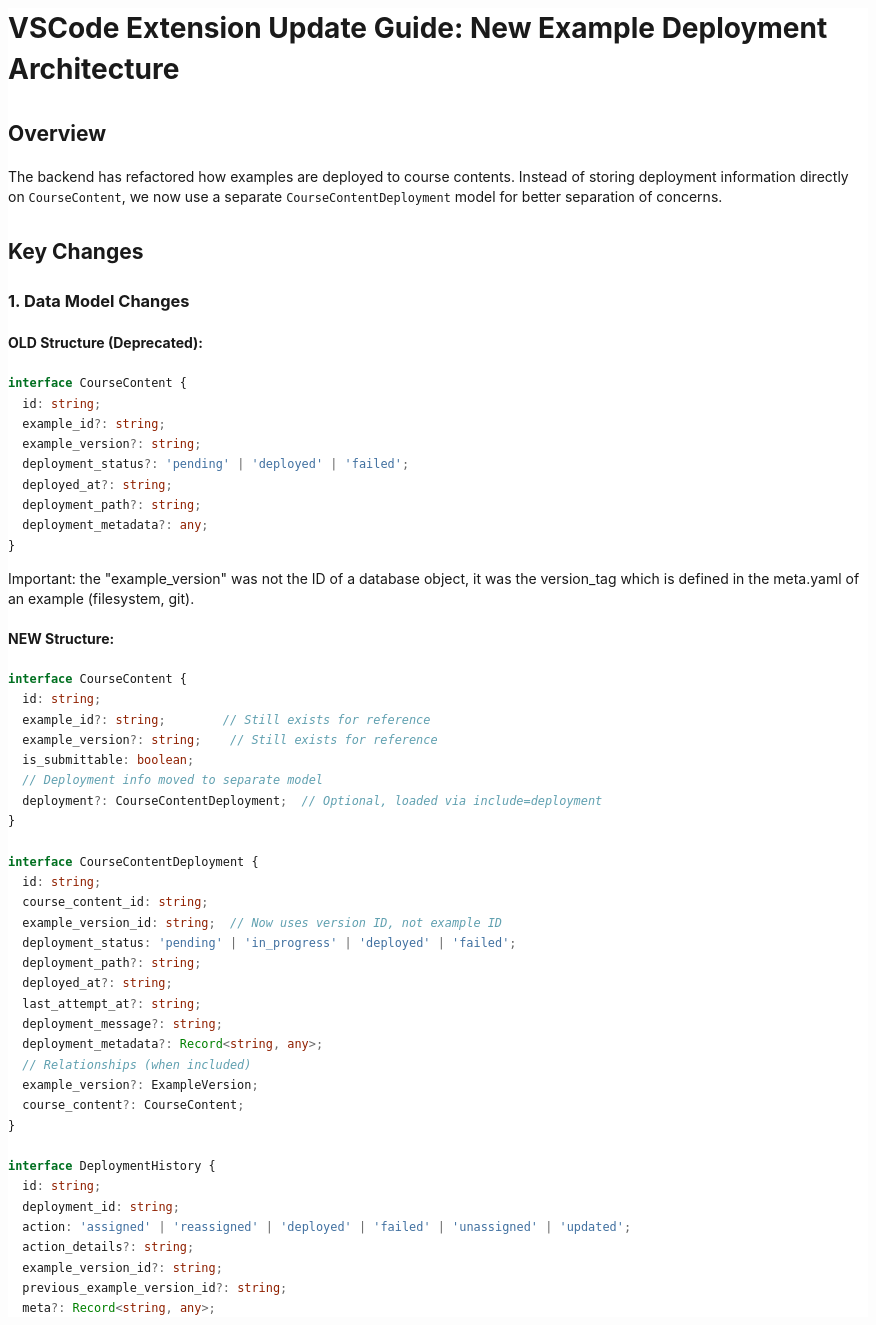 # VSCode Extension Update Guide: New Example Deployment Architecture

## Overview
The backend has refactored how examples are deployed to course contents. Instead of storing deployment information directly on `CourseContent`, we now use a separate `CourseContentDeployment` model for better separation of concerns.

## Key Changes

### 1. Data Model Changes

#### OLD Structure (Deprecated):
```typescript
interface CourseContent {
  id: string;
  example_id?: string;
  example_version?: string;
  deployment_status?: 'pending' | 'deployed' | 'failed';
  deployed_at?: string;
  deployment_path?: string;
  deployment_metadata?: any;
}
```

Important: the "example_version" was not the ID of a database object, it was the version_tag which is defined in the meta.yaml of an example (filesystem, git).

#### NEW Structure:
```typescript
interface CourseContent {
  id: string;
  example_id?: string;        // Still exists for reference
  example_version?: string;    // Still exists for reference
  is_submittable: boolean;
  // Deployment info moved to separate model
  deployment?: CourseContentDeployment;  // Optional, loaded via include=deployment
}

interface CourseContentDeployment {
  id: string;
  course_content_id: string;
  example_version_id: string;  // Now uses version ID, not example ID
  deployment_status: 'pending' | 'in_progress' | 'deployed' | 'failed';
  deployment_path?: string;
  deployed_at?: string;
  last_attempt_at?: string;
  deployment_message?: string;
  deployment_metadata?: Record<string, any>;
  // Relationships (when included)
  example_version?: ExampleVersion;
  course_content?: CourseContent;
}

interface DeploymentHistory {
  id: string;
  deployment_id: string;
  action: 'assigned' | 'reassigned' | 'deployed' | 'failed' | 'unassigned' | 'updated';
  action_details?: string;
  example_version_id?: string;
  previous_example_version_id?: string;
  meta?: Record<string, any>;
```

◆ **Exercise**
The result should be a precise copy of all the entries, free of pictures.

◆ **Response area**
 # VSCode Extension Update Guide: New Example Deployment Architecture

## Overview
The backend has refactored how examples are deployed to course contents. Instead of storing deployment information directly on `CourseContent`, we now use a separate `CourseContentDeployment` model for better separation of concerns.

## Key Changes

### 1. Data Model Changes

#### OLD Structure (Deprecated):
```typescript
interface CourseContent {
  id: string;
  example_id?: string;
  example_version?: string;
  deployment_status?: 'pending' | 'deployed' | 'failed';
  deployed_at?: string;
  deployment_path?: string;
  deployment_metadata?: any;
}
```

Important: the "example_version" was not the ID of a database object, it was the version_tag which is defined in the meta.yaml of an example (filesystem, git).

#### NEW Structure:
```typescript
interface CourseContent {
  id: string;
  example_id?: string;        // Still exists for reference
  example_version?: string;    // Still exists for reference
  is_submittable: boolean;
  // Deployment info moved to separate model
  deployment?: CourseContentDeployment;  // Optional, loaded via include=deployment
}

interface CourseContentDeployment {
  id: string;
  course_content_id: string;
  example_version_id: string;  // Now uses version ID, not example ID
  deployment_status: 'pending' | 'in_progress' | 'deployed' | 'failed';
  deployment_path?: string;
  deployed_at?: string;
  last_attempt_at?: string;
  deployment_message?: string;
  deployment_metadata?: Record<string, any>;
  // Relationships (when included)
  example_version?: ExampleVersion;
  course_content?: CourseContent;
}

interface DeploymentHistory {
  id: string;
  deployment_id: string;
  action: 'assigned' | 'reassigned' | 'deployed' | 'failed' | 'unassigned' | 'updated';
  action_details?: string;
  example_version_id?: string;
  previous_example_version_id?: string;
  meta?: Record<string, any>;
```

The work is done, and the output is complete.